- What to work on:
Your answer should be the complete data, copied exactly.

Given data START

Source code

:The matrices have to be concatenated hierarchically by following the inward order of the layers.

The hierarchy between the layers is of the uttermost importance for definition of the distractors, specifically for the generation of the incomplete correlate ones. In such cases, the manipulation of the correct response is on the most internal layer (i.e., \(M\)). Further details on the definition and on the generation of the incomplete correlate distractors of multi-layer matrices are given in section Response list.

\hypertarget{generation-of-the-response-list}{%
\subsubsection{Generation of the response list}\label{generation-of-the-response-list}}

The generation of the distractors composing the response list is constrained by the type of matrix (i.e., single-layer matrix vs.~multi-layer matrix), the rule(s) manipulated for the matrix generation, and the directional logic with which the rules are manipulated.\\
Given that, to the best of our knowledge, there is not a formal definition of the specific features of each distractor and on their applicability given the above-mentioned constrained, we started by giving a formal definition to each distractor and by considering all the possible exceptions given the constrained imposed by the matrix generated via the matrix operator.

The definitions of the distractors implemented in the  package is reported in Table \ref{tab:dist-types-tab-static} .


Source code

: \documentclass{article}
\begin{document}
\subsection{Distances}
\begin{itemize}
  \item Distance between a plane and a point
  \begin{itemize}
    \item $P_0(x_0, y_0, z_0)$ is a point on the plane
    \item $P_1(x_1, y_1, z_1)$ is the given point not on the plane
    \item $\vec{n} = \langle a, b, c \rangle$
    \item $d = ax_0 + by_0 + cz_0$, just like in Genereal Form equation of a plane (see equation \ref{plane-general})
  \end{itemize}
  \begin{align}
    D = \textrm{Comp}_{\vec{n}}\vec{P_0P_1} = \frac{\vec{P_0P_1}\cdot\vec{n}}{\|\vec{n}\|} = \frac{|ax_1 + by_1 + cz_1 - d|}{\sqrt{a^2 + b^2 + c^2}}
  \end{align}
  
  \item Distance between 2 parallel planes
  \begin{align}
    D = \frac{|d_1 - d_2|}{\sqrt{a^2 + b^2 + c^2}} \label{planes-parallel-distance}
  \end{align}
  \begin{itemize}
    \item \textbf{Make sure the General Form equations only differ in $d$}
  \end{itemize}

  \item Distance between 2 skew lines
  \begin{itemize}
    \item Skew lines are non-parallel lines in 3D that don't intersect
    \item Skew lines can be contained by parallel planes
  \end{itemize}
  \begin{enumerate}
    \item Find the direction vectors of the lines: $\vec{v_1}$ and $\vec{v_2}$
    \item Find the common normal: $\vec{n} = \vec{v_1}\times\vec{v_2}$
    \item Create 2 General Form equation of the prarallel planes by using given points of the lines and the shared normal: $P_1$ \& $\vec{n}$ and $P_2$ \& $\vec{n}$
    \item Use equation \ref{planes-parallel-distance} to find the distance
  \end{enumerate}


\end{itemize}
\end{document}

Given data END

- Answer to this task:
Source code

:The matrices have to be concatenated hierarchically by following the inward order of the layers.

The hierarchy between the layers is of the uttermost importance for definition of the distractors, specifically for the generation of the incomplete correlate ones. In such cases, the manipulation of the correct response is on the most internal layer (i.e., \(M\)). Further details on the definition and on the generation of the incomplete correlate distractors of multi-layer matrices are given in section Response list.

\hypertarget{generation-of-the-response-list}{%
\subsubsection{Generation of the response list}\label{generation-of-the-response-list}}

The generation of the distractors composing the response list is constrained by the type of matrix (i.e., single-layer matrix vs.~multi-layer matrix), the rule(s) manipulated for the matrix generation, and the directional logic with which the rules are manipulated.\\
Given that, to the best of our knowledge, there is not a formal definition of the specific features of each distractor and on their applicability given the above-mentioned constrained, we started by giving a formal definition to each distractor and by considering all the possible exceptions given the constrained imposed by the matrix generated via the matrix operator.

The definitions of the distractors implemented in the  package is reported in Table \ref{tab:dist-types-tab-static} .


Source code

: \documentclass{article}
\begin{document}
\subsection{Distances}
\begin{itemize}
  \item Distance between a plane and a point
  \begin{itemize}
    \item $P_0(x_0, y_0, z_0)$ is a point on the plane
    \item $P_1(x_1, y_1, z_1)$ is the given point not on the plane
    \item $\vec{n} = \langle a, b, c \rangle$
    \item $d = ax_0 + by_0 + cz_0$, just like in Genereal Form equation of a plane (see equation \ref{plane-general})
  \end{itemize}
  \begin{align}
    D = \textrm{Comp}_{\vec{n}}\vec{P_0P_1} = \frac{\vec{P_0P_1}\cdot\vec{n}}{\|\vec{n}\|} = \frac{|ax_1 + by_1 + cz_1 - d|}{\sqrt{a^2 + b^2 + c^2}}
  \end{align}
  
  \item Distance between 2 parallel planes
  \begin{align}
    D = \frac{|d_1 - d_2|}{\sqrt{a^2 + b^2 + c^2}} \label{planes-parallel-distance}
  \end{align}
  \begin{itemize}
    \item \textbf{Make sure the General Form equations only differ in $d$}
  \end{itemize}

  \item Distance between 2 skew lines
  \begin{itemize}
    \item Skew lines are non-parallel lines in 3D that don't intersect
    \item Skew lines can be contained by parallel planes
  \end{itemize}
  \begin{enumerate}
    \item Find the direction vectors of the lines: $\vec{v_1}$ and $\vec{v_2}$
    \item Find the common normal: $\vec{n} = \vec{v_1}\times\vec{v_2}$
    \item Create 2 General Form equation of the prarallel planes by using given points of the lines and the shared normal: $P_1$ \& $\vec{n}$ and $P_2$ \& $\vec{n}$
    \item Use equation \ref{planes-parallel-distance} to find the distance
  \end{enumerate}


\end{itemize}
\end{document}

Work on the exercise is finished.